Data records:
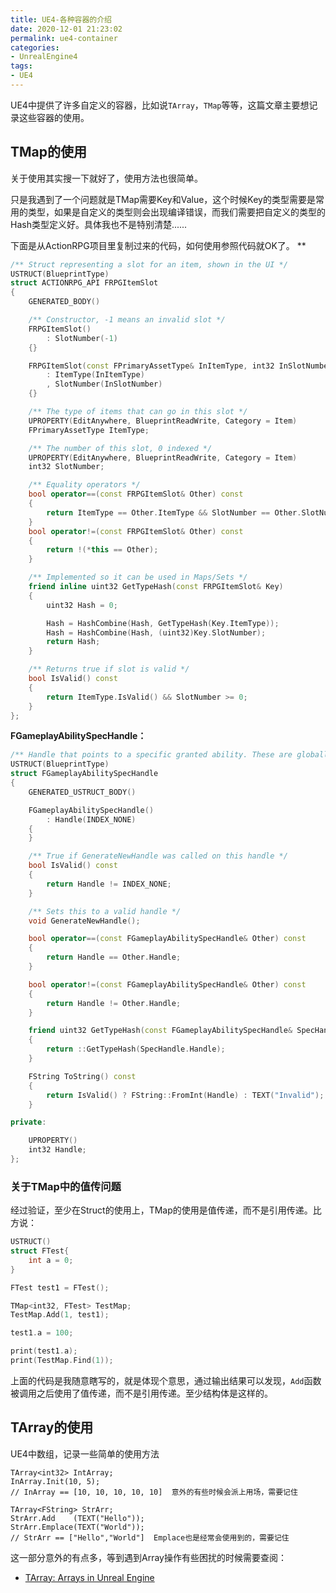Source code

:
 ```yaml
---
title: UE4-各种容器的介绍
date: 2020-12-01 21:23:02
permalink: ue4-container
categories:
- UnrealEngine4
tags:
- UE4
---
```


UE4中提供了许多自定义的容器，比如说`TArray`，`TMap`等等，这篇文章主要想记录这些容器的使用。


<!--more-->

## TMap的使用
关于使用其实搜一下就好了，使用方法也很简单。

只是我遇到了一个问题就是TMap需要Key和Value，这个时候Key的类型需要是常用的类型，如果是自定义的类型则会出现编译错误，而我们需要把自定义的类型的Hash类型定义好。具体我也不是特别清楚......

下面是从ActionRPG项目里复制过来的代码，如何使用参照代码就OK了。
**
```c++
/** Struct representing a slot for an item, shown in the UI */
USTRUCT(BlueprintType)
struct ACTIONRPG_API FRPGItemSlot
{
    GENERATED_BODY()

    /** Constructor, -1 means an invalid slot */
    FRPGItemSlot()
        : SlotNumber(-1)
    {}

    FRPGItemSlot(const FPrimaryAssetType& InItemType, int32 InSlotNumber)
        : ItemType(InItemType)
        , SlotNumber(InSlotNumber)
    {}

    /** The type of items that can go in this slot */
    UPROPERTY(EditAnywhere, BlueprintReadWrite, Category = Item)
    FPrimaryAssetType ItemType;

    /** The number of this slot, 0 indexed */
    UPROPERTY(EditAnywhere, BlueprintReadWrite, Category = Item)
    int32 SlotNumber;

    /** Equality operators */
    bool operator==(const FRPGItemSlot& Other) const
    {
        return ItemType == Other.ItemType && SlotNumber == Other.SlotNumber;
    }
    bool operator!=(const FRPGItemSlot& Other) const
    {
        return !(*this == Other);
    }

    /** Implemented so it can be used in Maps/Sets */
    friend inline uint32 GetTypeHash(const FRPGItemSlot& Key)
    {
        uint32 Hash = 0;

        Hash = HashCombine(Hash, GetTypeHash(Key.ItemType));
        Hash = HashCombine(Hash, (uint32)Key.SlotNumber);
        return Hash;
    }

    /** Returns true if slot is valid */
    bool IsValid() const
    {
        return ItemType.IsValid() && SlotNumber >= 0;
    }
};
```

**FGameplayAbilitySpecHandle：**
```c++
/** Handle that points to a specific granted ability. These are globally unique */
USTRUCT(BlueprintType)
struct FGameplayAbilitySpecHandle
{
    GENERATED_USTRUCT_BODY()

    FGameplayAbilitySpecHandle()
        : Handle(INDEX_NONE)
    {
    }

    /** True if GenerateNewHandle was called on this handle */
    bool IsValid() const
    {
        return Handle != INDEX_NONE;
    }

    /** Sets this to a valid handle */
    void GenerateNewHandle();

    bool operator==(const FGameplayAbilitySpecHandle& Other) const
    {
        return Handle == Other.Handle;
    }

    bool operator!=(const FGameplayAbilitySpecHandle& Other) const
    {
        return Handle != Other.Handle;
    }

    friend uint32 GetTypeHash(const FGameplayAbilitySpecHandle& SpecHandle)
    {
        return ::GetTypeHash(SpecHandle.Handle);
    }

    FString ToString() const
    {
        return IsValid() ? FString::FromInt(Handle) : TEXT("Invalid");
    }

private:

    UPROPERTY()
    int32 Handle;
};
```

### 关于TMap中的值传问题
经过验证，至少在Struct的使用上，TMap的使用是值传递，而不是引用传递。比方说：
```c++
USTRUCT()
struct FTest{
    int a = 0;
}

FTest test1 = FTest();

TMap<int32, FTest> TestMap;
TestMap.Add(1, test1);

test1.a = 100;

print(test1.a);
print(TestMap.Find(1));
```
上面的代码是我随意瞎写的，就是体现个意思，通过输出结果可以发现，`Add`函数被调用之后使用了值传递，而不是引用传递。至少结构体是这样的。

## TArray的使用
UE4中数组，记录一些简单的使用方法
```
TArray<int32> IntArray;
InArray.Init(10, 5);
// InArray == [10, 10, 10, 10, 10]  意外的有些时候会派上用场，需要记住

TArray<FString> StrArr;
StrArr.Add    (TEXT("Hello"));
StrArr.Emplace(TEXT("World"));
// StrArr == ["Hello","World"]  Emplace也是经常会使用到的，需要记住
```

这一部分意外的有点多，等到遇到Array操作有些困扰的时候需要查阅：
- [TArray: Arrays in Unreal Engine](https://docs.unrealengine.com/4.26/en-US/ProgrammingAndScripting/ProgrammingWithCPP/UnrealArchitecture/TArrays/)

What this task involves: Leave out the images and transcribe all the records exactly.

Response to the task:
Source code

:
 ```yaml
---
title: UE4-各种容器的介绍
date: 2020-12-01 21:23:02
permalink: ue4-container
categories:
- UnrealEngine4
tags:
- UE4
---
```


UE4中提供了许多自定义的容器，比如说`TArray`，`TMap`等等，这篇文章主要想记录这些容器的使用。


<!--more-->

## TMap的使用
关于使用其实搜一下就好了，使用方法也很简单。

只是我遇到了一个问题就是TMap需要Key和Value，这个时候Key的类型需要是常用的类型，如果是自定义的类型则会出现编译错误，而我们需要把自定义的类型的Hash类型定义好。具体我也不是特别清楚......

下面是从ActionRPG项目里复制过来的代码，如何使用参照代码就OK了。
**
```c++
/** Struct representing a slot for an item, shown in the UI */
USTRUCT(BlueprintType)
struct ACTIONRPG_API FRPGItemSlot
{
    GENERATED_BODY()

    /** Constructor, -1 means an invalid slot */
    FRPGItemSlot()
        : SlotNumber(-1)
    {}

    FRPGItemSlot(const FPrimaryAssetType& InItemType, int32 InSlotNumber)
        : ItemType(InItemType)
        , SlotNumber(InSlotNumber)
    {}

    /** The type of items that can go in this slot */
    UPROPERTY(EditAnywhere, BlueprintReadWrite, Category = Item)
    FPrimaryAssetType ItemType;

    /** The number of this slot, 0 indexed */
    UPROPERTY(EditAnywhere, BlueprintReadWrite, Category = Item)
    int32 SlotNumber;

    /** Equality operators */
    bool operator==(const FRPGItemSlot& Other) const
    {
        return ItemType == Other.ItemType && SlotNumber == Other.SlotNumber;
    }
    bool operator!=(const FRPGItemSlot& Other) const
    {
        return !(*this == Other);
    }

    /** Implemented so it can be used in Maps/Sets */
    friend inline uint32 GetTypeHash(const FRPGItemSlot& Key)
    {
        uint32 Hash = 0;

        Hash = HashCombine(Hash, GetTypeHash(Key.ItemType));
        Hash = HashCombine(Hash, (uint32)Key.SlotNumber);
        return Hash;
    }

    /** Returns true if slot is valid */
    bool IsValid() const
    {
        return ItemType.IsValid() && SlotNumber >= 0;
    }
};
```

**FGameplayAbilitySpecHandle：**
```c++
/** Handle that points to a specific granted ability. These are globally unique */
USTRUCT(BlueprintType)
struct FGameplayAbilitySpecHandle
{
    GENERATED_USTRUCT_BODY()

    FGameplayAbilitySpecHandle()
        : Handle(INDEX_NONE)
    {
    }

    /** True if GenerateNewHandle was called on this handle */
    bool IsValid() const
    {
        return Handle != INDEX_NONE;
    }

    /** Sets this to a valid handle */
    void GenerateNewHandle();

    bool operator==(const FGameplayAbilitySpecHandle& Other) const
    {
        return Handle == Other.Handle;
    }

    bool operator!=(const FGameplayAbilitySpecHandle& Other) const
    {
        return Handle != Other.Handle;
    }

    friend uint32 GetTypeHash(const FGameplayAbilitySpecHandle& SpecHandle)
    {
        return ::GetTypeHash(SpecHandle.Handle);
    }

    FString ToString() const
    {
        return IsValid() ? FString::FromInt(Handle) : TEXT("Invalid");
    }

private:

    UPROPERTY()
    int32 Handle;
};
```

### 关于TMap中的值传问题
经过验证，至少在Struct的使用上，TMap的使用是值传递，而不是引用传递。比方说：
```c++
USTRUCT()
struct FTest{
    int a = 0;
}

FTest test1 = FTest();

TMap<int32, FTest> TestMap;
TestMap.Add(1, test1);

test1.a = 100;

print(test1.a);
print(TestMap.Find(1));
```
上面的代码是我随意瞎写的，就是体现个意思，通过输出结果可以发现，`Add`函数被调用之后使用了值传递，而不是引用传递。至少结构体是这样的。

## TArray的使用
UE4中数组，记录一些简单的使用方法
```
TArray<int32> IntArray;
InArray.Init(10, 5);
// InArray == [10, 10, 10, 10, 10]  意外的有些时候会派上用场，需要记住

TArray<FString> StrArr;
StrArr.Add    (TEXT("Hello"));
StrArr.Emplace(TEXT("World"));
// StrArr == ["Hello","World"]  Emplace也是经常会使用到的，需要记住
```

这一部分意外的有点多，等到遇到Array操作有些困扰的时候需要查阅：
- [TArray: Arrays in Unreal Engine](https://docs.unrealengine.com/4.26/en-US/ProgrammingAndScripting/ProgrammingWithCPP/UnrealArchitecture/TArrays/)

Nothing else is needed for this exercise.